ブラインド・フェイス

のDVD「ロンドン・ハイド・パーク1969」を観る。輸入盤で方式が違うため、コンピューターでないと再生できないという一品。


 当時スーパー・グループと呼ばれた彼らだが、実際にはスティーヴ・ウィンウッドジンジャー・ベイカーの双頭バンドだったことがよくわかる。エリック・クラプトンが二人の間に隠れるようにしてプレイしているのが逆に印象的。これは、カメラ・アングルのせいばかりではない。ベースのリック・グレッチに至っては、音が全く聴き取れない。


 当時二十歳そこそこのウィンウッドのボーカルは豪快そのもの。ときどき音を派手に外すのだが、それもいいアクセントになっている。


 このライヴの約1ヶ月後に同じハイド・パークローリング・ストーンズがライヴを行い、DVDになっているが(「ストーンズ・イン・ザ・パーク」)、それに出てくるのと明らかに同一人物と思われる人が、観客にまぎれて踊っている。もしかして、主催者が用意したプロの盛り上げ屋なのだろうか。

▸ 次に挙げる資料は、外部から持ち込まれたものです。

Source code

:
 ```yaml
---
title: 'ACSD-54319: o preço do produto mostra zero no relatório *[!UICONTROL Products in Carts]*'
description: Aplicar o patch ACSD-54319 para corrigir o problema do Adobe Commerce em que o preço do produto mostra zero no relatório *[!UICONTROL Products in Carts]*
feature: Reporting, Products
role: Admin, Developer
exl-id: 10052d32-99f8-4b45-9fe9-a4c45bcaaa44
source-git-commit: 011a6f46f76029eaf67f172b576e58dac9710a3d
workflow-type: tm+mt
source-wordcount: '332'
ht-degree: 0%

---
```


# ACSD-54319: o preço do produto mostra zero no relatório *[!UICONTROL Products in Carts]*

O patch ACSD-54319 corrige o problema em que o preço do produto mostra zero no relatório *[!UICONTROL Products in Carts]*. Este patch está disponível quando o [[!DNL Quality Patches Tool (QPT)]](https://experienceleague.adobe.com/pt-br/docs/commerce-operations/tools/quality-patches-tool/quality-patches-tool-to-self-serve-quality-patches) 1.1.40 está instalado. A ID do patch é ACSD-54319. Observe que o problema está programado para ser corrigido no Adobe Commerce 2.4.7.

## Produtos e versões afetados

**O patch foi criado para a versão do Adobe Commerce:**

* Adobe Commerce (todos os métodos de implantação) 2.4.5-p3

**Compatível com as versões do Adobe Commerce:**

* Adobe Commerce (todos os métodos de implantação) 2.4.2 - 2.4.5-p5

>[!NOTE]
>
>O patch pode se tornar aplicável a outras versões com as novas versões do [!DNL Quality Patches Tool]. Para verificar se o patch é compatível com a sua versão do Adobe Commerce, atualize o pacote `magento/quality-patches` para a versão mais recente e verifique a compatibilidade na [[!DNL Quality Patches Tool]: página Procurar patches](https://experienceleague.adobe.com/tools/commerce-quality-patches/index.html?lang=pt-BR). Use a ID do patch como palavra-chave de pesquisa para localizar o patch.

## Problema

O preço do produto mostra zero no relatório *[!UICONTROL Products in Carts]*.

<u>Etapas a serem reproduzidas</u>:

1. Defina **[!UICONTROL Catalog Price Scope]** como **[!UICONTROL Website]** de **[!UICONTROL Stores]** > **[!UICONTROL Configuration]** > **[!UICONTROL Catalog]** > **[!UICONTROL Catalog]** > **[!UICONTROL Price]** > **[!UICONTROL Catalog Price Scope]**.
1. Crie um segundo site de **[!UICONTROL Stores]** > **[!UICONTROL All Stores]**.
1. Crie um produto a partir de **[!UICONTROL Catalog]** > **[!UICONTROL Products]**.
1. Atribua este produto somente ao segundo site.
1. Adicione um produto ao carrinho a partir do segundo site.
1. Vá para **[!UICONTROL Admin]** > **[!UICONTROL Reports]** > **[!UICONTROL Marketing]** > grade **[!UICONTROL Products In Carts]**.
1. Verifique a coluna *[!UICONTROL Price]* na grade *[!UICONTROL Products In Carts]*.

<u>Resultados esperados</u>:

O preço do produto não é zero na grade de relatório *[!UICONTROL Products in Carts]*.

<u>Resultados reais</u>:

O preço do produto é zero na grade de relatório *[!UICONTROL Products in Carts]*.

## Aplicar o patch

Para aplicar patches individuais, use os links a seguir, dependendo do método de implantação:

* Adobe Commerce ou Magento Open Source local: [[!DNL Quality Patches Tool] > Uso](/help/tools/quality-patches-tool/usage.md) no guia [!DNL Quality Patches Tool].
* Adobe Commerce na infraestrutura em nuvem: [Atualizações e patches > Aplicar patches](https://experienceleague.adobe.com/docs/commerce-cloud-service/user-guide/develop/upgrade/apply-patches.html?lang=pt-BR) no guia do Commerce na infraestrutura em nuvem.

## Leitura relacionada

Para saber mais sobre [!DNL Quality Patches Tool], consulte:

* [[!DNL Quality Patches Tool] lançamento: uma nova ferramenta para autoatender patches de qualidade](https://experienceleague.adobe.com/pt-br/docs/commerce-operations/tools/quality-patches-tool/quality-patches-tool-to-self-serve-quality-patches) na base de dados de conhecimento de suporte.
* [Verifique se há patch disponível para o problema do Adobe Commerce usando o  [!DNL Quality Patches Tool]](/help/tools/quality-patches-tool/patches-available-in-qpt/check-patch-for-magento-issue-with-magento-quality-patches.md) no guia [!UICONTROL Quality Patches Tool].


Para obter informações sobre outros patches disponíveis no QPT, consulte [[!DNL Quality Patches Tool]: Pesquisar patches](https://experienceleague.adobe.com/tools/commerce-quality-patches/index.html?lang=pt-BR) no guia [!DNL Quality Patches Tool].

 ほとんどの観客は、地べたに座ってライヴを観ている。これは、ウッドストック等この時代のロック・フェスティバルに共通する点だ。今のように、バンドが観客にノリを強要することはない。目に見えない信頼関係のようなものが、両者のあいだにはあったのだ。今は、ライヴが体育の授業のようになっている。ライヴ・ハウスの中の、コントロールされた熱狂。それは同時に、ライヴ・ハウスの外の日常における空虚さ、といったものを浮かび上がらせているように思える。